There is nothing wrong with enjoying a bit of praise. Who doesn’t want to hold on to notions of importance once conferred? It is particularly acceptable if the one doling out praise is a parental figure or the receiver of the praise an adolescent. Even as adults, meaning drawn from the judgments of others on things we’ve made contributes to self-esteem and fuels self-actualization through future creative endeavors. There is no reason to denigrate all the useful motivations and bits of identity fueled by pride – individually at least. At the level of an entire discipline, however, things are different. It is evidence of pathology – a delusion worthy of Freud. And this, I believe, is the case with architecture.
Venerating important works of the past, to be clear, is not delusional. Neither is the veneration of the patrons, designers, and builders of those iconic buildings or those who have maintained them. Venerating yourself, believing one to be a warrior for truth and goodness because one practices a profession that others praise, is. If it seems that these comments address only a fringe assortment of ego-maniacal caricatures of architects, the reader is likely an architect suffering the delusion to some extent. A recent treatise attempting to re-orient architecture from its self-indulgence toward helping people, for instance, still uses terms such as “true artworks … architecture’s latent esthetic, ethical, social, and even spiritual powers … genuineness … authenticity … truthfulness … Honesty … the Unmeasurable … integrity … true encounter … based on a truer understanding of human nature.”[i] More than a bit of unexamined self-importance remains. Anecdotally, non-architects seldom have such blinders and frequently note architects’ delusions of grandeur and even suggest they possess this trait at rates exceeding practitioners of other professions.

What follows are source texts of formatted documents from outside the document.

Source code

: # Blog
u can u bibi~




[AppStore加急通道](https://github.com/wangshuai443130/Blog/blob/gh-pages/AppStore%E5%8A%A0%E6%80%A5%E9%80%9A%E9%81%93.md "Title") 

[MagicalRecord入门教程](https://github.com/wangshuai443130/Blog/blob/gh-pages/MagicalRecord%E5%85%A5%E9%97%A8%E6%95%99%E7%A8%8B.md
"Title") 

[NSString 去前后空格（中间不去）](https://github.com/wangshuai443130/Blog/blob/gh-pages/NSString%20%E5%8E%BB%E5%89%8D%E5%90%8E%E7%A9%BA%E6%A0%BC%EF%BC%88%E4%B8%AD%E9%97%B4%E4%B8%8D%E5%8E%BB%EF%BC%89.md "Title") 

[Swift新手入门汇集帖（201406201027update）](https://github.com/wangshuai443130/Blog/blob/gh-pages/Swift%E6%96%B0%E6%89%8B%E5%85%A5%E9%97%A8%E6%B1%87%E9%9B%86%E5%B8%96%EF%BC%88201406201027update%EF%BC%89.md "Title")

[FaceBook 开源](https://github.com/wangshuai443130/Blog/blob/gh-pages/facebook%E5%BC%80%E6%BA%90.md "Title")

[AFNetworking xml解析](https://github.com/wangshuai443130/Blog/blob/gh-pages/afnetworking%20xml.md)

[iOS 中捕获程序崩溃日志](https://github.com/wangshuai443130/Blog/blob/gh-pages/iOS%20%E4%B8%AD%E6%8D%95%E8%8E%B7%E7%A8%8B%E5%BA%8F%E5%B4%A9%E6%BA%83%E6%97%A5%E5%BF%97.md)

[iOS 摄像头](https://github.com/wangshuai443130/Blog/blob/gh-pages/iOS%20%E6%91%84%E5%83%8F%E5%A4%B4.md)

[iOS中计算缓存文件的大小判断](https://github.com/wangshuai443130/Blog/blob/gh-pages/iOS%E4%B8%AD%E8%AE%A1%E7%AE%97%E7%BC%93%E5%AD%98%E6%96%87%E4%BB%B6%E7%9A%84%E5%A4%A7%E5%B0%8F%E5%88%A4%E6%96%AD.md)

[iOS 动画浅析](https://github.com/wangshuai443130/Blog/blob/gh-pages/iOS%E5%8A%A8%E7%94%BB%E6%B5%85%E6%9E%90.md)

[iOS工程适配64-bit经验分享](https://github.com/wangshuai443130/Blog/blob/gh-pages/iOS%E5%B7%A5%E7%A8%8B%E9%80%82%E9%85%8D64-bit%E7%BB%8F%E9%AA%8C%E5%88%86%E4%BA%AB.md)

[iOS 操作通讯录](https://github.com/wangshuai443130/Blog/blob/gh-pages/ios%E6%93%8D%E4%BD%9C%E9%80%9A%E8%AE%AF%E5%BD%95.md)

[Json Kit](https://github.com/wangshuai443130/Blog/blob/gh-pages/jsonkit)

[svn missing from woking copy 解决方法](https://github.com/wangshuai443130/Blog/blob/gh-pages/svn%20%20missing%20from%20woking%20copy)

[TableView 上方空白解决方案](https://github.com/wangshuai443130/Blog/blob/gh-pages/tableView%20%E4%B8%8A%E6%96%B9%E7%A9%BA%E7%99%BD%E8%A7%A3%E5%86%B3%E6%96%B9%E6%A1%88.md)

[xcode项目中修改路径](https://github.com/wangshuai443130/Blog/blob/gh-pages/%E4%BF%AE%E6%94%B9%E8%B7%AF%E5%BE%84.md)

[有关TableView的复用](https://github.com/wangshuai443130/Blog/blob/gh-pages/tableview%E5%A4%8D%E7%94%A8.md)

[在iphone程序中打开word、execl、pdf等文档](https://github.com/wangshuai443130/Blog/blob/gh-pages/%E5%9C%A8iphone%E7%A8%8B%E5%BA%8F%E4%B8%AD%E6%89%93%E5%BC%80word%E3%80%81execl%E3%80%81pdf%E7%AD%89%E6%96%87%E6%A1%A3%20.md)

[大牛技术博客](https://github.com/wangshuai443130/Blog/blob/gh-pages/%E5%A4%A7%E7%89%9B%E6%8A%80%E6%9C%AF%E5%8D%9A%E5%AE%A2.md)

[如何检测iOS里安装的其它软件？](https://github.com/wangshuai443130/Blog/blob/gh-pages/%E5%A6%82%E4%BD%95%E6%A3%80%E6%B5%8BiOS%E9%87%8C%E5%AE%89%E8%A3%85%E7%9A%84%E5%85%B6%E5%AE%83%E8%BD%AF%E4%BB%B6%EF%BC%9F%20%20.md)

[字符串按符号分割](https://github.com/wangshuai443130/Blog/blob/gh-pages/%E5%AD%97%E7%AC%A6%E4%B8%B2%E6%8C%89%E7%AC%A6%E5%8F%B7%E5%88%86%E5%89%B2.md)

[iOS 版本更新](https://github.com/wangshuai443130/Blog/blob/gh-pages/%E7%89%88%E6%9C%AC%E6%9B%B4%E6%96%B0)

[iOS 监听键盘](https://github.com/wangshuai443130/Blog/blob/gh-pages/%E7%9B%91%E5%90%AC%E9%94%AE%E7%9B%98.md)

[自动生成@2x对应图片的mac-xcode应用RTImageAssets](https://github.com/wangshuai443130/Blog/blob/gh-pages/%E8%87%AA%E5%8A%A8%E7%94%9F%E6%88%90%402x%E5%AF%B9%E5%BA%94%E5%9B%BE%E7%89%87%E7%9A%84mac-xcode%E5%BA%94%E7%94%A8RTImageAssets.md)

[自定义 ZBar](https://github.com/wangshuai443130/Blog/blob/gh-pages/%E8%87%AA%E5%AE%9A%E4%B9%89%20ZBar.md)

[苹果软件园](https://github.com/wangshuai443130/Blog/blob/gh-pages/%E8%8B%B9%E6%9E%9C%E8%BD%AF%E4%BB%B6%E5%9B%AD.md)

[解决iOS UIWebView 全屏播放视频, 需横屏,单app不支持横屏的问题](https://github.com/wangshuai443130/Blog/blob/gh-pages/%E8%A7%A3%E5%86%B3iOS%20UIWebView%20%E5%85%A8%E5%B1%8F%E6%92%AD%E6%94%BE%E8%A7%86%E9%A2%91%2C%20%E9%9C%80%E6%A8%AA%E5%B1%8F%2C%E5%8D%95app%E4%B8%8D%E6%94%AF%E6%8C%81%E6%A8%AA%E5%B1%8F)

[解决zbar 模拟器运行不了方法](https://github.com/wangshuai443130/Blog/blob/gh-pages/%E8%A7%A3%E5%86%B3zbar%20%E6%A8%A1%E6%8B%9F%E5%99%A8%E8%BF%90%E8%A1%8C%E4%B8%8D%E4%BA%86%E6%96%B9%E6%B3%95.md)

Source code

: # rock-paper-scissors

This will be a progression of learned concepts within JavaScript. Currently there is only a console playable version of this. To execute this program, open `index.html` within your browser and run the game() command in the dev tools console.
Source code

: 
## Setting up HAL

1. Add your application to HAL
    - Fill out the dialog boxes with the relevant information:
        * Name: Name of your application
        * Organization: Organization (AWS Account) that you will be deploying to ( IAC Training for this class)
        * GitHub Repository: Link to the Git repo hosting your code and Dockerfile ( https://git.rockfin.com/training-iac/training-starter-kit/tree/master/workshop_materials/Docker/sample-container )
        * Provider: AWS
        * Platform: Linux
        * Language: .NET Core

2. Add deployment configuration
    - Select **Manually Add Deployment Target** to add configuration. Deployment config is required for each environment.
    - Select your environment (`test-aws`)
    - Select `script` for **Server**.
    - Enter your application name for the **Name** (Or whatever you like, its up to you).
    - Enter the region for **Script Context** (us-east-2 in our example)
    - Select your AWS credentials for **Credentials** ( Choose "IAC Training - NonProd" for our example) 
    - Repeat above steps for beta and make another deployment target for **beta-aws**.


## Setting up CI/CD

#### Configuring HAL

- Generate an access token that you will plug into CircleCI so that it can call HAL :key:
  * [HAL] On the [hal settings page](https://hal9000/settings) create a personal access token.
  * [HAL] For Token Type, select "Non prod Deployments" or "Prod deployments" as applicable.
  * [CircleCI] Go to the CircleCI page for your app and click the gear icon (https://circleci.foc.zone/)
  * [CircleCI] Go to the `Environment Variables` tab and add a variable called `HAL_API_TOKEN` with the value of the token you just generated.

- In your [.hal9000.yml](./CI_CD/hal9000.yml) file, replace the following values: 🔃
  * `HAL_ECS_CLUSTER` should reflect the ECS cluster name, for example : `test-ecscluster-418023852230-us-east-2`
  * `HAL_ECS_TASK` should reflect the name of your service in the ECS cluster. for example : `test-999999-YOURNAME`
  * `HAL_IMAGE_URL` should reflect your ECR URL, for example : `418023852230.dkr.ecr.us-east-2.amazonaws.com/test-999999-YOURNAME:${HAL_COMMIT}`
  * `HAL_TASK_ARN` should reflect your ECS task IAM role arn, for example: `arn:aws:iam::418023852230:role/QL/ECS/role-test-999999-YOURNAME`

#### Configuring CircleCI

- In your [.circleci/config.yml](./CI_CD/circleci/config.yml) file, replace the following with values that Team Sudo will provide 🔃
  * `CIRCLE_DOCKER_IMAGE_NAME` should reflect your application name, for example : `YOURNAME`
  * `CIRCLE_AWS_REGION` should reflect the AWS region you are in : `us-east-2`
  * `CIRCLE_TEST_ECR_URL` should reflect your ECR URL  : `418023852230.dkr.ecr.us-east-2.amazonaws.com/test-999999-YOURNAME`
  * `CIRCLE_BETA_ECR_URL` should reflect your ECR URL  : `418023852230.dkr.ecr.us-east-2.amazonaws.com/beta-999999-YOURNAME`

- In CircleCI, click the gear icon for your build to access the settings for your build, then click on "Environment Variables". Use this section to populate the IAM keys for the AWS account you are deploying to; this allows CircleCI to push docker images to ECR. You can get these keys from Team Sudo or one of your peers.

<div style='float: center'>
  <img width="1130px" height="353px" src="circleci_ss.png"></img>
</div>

The issue isn’t simply that architects tend to be egotistical about accomplishments made by the profession as a whole – in itself annoying but hardly world-threatening – but that this delusion converts works of architecture into idols and relics that stand as worldly evidence of architecture’s mission toward truth and justice, and confers upon architects the status of missionaries or disciples, activists or change agents, truth-tellers and would-be Messiahs. Meaning, or at least thinking about meaning, is displaced by this process. Instead of occupying its normal place as a transactional phenomenon between everyday people and artifacts of culture, meaning is re-imagined as embedded in the work of architecture in a complex code for which architects act as decipherers, disseminators or purveyors. Meaning is removed from the public sphere to an academic holy of holies, to use a metaphor not-so-stretched as it might first appear.[ii] In effect, meaning is secluded and doled out by practitioners eager to resist the spectre of meaninglessness not by making meaning easily available to everyone but by making meaning appear as a revelation granted only to those who remain faithful and subservient.
[i] Benedikt, Architecture Beyond Experience, 14, 16, 27-29, 34. This list is hardly all-inclusive. These are just some words and phrases that stood out in Part One, pp. 1-34. Parts Two and Three perpetuate the same and similar language including, “thinking of buildings as beings is fundamentally ethical,” 121.
[ii] Speaking of appropriations of tribes and decaying Southern mansions by anthropologists and novelists, Walker Percy says, “although it is by no means the intention of the expert to expropriate sovereignty – in fact he would not even know what sovereignty meant in this context – the danger of theory and consumption is a seduction and deprivation of the consumer.” Walker Percy, The Message in the Bottle: how queer man is, how queer language is, and what one has to do with the other, (New York: Picador, 1975), 55.